Disbudpar Gelar Rapat Pokok Pikiran Kebudayaan Daerah Babel

Pangkalpinang – Dalam rangka penyusunan Pokok Pikiran Kebudayaan Daerah (PPKD) Provinsi Kepulauan Bangka Belitung (Babel), Dinas Kebudayaan dan Pariwisata (Disbudpar) Babel mengadakan rapat bersama sejumlah anggota tim, di Ruang Bidang Kebudayaan, Disbudpar Babel, Selasa (2/10/2018).

Rapat yang dipimpin oleh Kepala Bidang Kebudayaan, Zuardi ini dihadiri 14 orang anggota tim yang berasal dari lintas bidang. Dalam rapat dibahas tentang keanggotaan, teknis penyusunan, dan strategi penyusunan.

PPKD adalah dokumen yang memuat kondisi faktual dan permasalahan yang dihadapi daerah dalam upaya Pemajuan Kebudayaan, beserta usulan penyelesaiannya. PPKD merupakan landasan kebijakan pembangunan Kebudayaan di daerah.

Zuardi menyebutkan bahwa penyusunan PPKD Babel didasarkan pada Undang-Undang Dasar 1945 Pasal 32.

“Dalam Undang-Undang Dasar 1945, Pasal 32 menyebutkan bahwa Negara Memajukan Kebudayaan Nasional Indonesia di Tengah Peradaban Dunia Dengan Menjamin Kebebasan Masyarakat Dalam Memelihara dan Mengembangkan Nilai-nilai Budayanya,” sebut Zuardi.

Zuardi melanjutkan Pasal 32 Undang-Undang Dasar 1945 juga menjadi dasar penyusunan Undang-Undang Nomor 5 Tahun 2017.

“Atas dasar amanat tersebut, disusunlah Undang-Undang Nomor 5 Tahun 2017 tentang Pemajuan Kebudayaan yang merupakan penjabaran lebih lanjut dari amanat pemajuan kebudayaan nasional Indonesia,” lanjutnya.

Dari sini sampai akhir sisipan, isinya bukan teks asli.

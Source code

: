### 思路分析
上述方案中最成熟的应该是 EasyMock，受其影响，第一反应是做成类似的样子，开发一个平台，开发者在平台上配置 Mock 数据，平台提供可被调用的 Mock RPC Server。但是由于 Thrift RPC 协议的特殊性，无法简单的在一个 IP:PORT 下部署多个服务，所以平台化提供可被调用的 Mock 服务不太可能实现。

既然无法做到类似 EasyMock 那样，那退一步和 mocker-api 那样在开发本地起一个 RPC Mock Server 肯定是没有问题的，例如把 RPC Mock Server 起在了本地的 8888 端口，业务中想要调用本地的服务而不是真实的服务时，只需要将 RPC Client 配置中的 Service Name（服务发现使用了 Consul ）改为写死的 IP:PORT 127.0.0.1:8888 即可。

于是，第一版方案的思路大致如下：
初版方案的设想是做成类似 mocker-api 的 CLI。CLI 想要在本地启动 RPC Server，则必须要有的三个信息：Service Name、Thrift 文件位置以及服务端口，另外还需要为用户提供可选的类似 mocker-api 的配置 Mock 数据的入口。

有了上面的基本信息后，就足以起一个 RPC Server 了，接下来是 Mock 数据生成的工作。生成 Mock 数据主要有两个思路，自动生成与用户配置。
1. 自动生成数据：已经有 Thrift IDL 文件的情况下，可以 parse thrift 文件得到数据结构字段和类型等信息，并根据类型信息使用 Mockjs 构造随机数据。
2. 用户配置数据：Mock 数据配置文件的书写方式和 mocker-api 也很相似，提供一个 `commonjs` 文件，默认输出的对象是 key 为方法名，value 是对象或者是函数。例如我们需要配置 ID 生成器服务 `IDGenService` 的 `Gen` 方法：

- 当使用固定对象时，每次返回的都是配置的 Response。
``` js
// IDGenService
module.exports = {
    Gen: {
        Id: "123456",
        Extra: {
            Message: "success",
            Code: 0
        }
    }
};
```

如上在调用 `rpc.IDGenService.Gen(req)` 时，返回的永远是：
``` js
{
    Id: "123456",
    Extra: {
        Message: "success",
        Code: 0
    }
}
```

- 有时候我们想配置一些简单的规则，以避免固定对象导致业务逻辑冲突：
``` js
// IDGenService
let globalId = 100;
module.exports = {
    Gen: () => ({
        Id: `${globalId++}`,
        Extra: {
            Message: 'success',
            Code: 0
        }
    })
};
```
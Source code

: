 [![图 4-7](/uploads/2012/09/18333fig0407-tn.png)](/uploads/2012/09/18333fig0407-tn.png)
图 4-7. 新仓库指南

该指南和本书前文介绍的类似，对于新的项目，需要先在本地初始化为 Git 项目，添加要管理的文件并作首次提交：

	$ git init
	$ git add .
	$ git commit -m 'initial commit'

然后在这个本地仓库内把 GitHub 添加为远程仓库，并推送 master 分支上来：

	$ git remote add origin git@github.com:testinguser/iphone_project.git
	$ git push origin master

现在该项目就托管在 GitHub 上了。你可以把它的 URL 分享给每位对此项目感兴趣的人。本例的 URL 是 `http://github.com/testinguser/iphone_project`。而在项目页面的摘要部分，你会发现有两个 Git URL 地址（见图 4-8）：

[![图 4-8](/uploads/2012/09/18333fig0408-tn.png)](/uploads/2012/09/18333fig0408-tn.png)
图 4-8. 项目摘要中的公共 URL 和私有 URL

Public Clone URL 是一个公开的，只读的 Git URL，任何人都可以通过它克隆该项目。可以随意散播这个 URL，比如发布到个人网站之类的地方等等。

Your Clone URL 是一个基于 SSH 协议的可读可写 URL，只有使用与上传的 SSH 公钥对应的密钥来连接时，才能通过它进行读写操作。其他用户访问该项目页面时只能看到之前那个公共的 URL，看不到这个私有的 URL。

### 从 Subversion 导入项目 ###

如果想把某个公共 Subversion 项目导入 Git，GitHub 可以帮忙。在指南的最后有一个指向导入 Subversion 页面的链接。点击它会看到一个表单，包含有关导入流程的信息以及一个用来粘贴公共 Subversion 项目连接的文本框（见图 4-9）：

Zuardi juga mengatakan bahwa pemajuan kebudayaan adalah upaya meningkatkan ketahanan budaya dan kontribusi budaya Indonesia.

“Pemajuan kebudayaan ini adalah upaya untuk meningkatkan ketahanan budaya dan kotribusi budaya Indonesia di tengah peradaban dunia melalui perlindungan, pengembangan, pemanfaatan, dan pembinaan kebudayaan,” katanya.

Hera Riastiana, Pengelola Urusan Kerjasama Pengembangan Seni dan Budaya menjelaskan sejumlah tahapan dalam penyusunan PPKDProvinsi.

“Ada 5 tahapan penyusunan PPKD Provinsi yang tertera dalam Petunjuk Teknis Kementerian Pendidikan dan Kebudayaan RI (Kemendikbud). Pertama, Gubernur menyusun dan mengesahkan alokasi anggaran penyusunan PPKD dari APBD, kedua Gubernur membentuk Tim Penyusun PPKD provinsi yang ditetapkan melalui SK Gubernur, ketiga Gubernur membentuk Sekretaruiat PPKD provinsi yang bertugas membantu kerja Tim Penyusun dalam bidang administrasi, keempat Tim Penyusun bekerja melakukan pendataan, perumusan permasalahan, penyusunan rekomendasi dan indicator kerja untuk setiap rekomendasi yang dirangkum dalam dokumen Rancangan PPKD dan diserahkan kepada Gubernur, dan terakhir Gubernur menetapkan Rancangan PPKD provinsi mejandi PPKD provinsi melalui SK Gubernur”, jelas Hera.

Dalam rapat telah disepakati pembagian tugas. Beberapa bab dalam penyusunan dibagi sesuai dengan seksi yang membidangi. Narasi diluar bab menjadi tugas Zuardi selaku Wakil Ketua II.